Every line of the entries below that mentions "wiki" is to be copied out.
*** Data section ***
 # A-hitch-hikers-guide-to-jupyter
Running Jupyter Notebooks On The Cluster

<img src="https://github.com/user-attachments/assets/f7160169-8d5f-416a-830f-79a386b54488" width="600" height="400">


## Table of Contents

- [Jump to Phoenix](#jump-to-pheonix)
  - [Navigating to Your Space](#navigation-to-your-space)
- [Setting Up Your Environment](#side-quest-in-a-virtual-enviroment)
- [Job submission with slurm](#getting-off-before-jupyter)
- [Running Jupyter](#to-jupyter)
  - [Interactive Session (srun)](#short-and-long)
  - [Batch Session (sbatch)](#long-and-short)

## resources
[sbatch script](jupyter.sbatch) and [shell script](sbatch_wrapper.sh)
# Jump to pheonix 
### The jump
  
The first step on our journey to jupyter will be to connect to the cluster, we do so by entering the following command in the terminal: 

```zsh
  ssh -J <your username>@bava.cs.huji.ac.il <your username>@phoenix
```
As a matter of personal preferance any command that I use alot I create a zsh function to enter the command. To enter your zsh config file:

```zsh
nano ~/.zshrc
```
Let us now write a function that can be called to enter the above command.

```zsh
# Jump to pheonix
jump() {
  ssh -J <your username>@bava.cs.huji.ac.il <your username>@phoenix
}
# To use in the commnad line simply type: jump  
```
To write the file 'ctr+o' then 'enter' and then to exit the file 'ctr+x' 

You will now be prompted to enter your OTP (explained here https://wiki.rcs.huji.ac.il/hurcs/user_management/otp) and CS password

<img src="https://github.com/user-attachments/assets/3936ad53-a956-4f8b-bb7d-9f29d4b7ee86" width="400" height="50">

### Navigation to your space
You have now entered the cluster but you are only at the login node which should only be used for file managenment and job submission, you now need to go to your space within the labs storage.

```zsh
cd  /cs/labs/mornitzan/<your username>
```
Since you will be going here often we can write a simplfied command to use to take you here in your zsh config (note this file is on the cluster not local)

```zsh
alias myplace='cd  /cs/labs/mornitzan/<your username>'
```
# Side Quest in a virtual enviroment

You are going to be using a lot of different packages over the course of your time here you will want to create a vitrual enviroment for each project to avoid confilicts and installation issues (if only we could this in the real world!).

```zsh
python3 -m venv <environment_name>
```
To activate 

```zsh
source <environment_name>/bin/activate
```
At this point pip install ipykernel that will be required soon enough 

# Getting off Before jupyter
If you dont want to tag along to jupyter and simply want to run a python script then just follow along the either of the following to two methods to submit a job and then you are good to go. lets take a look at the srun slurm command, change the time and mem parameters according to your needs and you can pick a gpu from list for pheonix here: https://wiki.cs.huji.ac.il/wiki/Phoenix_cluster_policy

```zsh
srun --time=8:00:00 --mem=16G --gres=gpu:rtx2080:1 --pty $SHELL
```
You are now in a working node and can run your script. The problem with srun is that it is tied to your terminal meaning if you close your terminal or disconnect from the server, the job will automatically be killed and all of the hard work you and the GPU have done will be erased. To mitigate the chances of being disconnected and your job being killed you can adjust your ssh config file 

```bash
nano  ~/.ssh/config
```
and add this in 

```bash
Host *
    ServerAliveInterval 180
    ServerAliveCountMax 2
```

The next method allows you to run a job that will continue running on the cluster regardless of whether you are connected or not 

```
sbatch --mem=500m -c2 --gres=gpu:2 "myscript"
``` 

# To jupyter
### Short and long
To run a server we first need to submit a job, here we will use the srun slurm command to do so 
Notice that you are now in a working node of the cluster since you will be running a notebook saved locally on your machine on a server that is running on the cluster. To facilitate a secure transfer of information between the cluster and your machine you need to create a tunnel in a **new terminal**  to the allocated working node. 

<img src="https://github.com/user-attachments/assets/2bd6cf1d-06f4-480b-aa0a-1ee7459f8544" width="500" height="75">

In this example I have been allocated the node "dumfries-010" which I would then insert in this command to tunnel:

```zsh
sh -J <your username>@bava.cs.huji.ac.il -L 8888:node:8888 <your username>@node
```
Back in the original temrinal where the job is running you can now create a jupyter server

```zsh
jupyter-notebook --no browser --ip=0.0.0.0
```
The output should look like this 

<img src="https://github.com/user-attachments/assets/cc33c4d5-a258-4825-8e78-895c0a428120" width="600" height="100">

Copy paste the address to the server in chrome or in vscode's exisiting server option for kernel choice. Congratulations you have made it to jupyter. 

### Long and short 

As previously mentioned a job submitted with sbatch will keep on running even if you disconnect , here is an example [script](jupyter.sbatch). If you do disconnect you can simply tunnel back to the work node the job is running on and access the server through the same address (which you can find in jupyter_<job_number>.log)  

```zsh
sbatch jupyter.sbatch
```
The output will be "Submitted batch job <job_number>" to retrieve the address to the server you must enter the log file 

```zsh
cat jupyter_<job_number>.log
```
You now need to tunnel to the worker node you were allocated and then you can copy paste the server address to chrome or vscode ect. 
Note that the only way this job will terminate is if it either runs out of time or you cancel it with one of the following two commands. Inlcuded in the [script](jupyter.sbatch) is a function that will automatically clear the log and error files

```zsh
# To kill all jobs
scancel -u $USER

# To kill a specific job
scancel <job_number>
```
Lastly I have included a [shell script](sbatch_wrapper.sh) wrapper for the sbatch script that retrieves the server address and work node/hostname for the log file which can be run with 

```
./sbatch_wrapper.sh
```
***
*** Data section ***
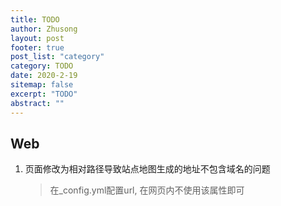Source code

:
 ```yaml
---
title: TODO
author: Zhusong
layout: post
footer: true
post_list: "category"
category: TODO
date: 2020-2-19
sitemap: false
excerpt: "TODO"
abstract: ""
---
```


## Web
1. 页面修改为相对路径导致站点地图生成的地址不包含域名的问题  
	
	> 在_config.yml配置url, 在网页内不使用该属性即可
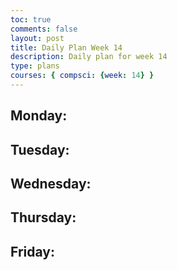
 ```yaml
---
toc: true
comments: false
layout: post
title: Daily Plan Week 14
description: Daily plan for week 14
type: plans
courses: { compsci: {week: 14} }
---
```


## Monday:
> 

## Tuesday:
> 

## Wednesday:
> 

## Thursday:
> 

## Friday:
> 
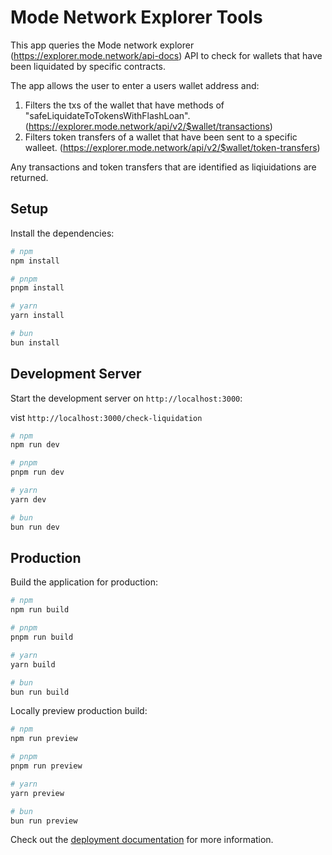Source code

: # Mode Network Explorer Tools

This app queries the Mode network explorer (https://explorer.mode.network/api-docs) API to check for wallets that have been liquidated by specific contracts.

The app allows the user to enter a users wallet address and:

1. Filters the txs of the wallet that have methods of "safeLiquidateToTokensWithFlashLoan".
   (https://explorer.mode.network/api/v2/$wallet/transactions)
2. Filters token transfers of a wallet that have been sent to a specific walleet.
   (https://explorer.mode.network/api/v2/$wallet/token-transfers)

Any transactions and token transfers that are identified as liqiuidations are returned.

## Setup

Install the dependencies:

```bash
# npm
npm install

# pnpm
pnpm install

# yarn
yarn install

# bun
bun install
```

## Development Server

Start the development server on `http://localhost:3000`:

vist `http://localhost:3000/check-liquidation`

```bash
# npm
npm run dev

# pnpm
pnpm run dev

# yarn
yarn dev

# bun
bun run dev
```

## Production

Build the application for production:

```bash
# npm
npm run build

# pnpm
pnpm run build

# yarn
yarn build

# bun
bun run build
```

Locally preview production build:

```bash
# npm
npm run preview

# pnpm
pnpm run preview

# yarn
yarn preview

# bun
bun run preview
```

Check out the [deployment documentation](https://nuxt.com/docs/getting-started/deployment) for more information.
***
Response to this exercise:
You will now be prompted to enter your OTP (explained here https://wiki.rcs.huji.ac.il/hurcs/user_management/otp) and CS password
If you dont want to tag along to jupyter and simply want to run a python script then just follow along the either of the following to two methods to submit a job and then you are good to go. lets take a look at the srun slurm command, change the time and mem parameters according to your needs and you can pick a gpu from list for pheonix here: https://wiki.cs.huji.ac.il/wiki/Phoenix_cluster_policy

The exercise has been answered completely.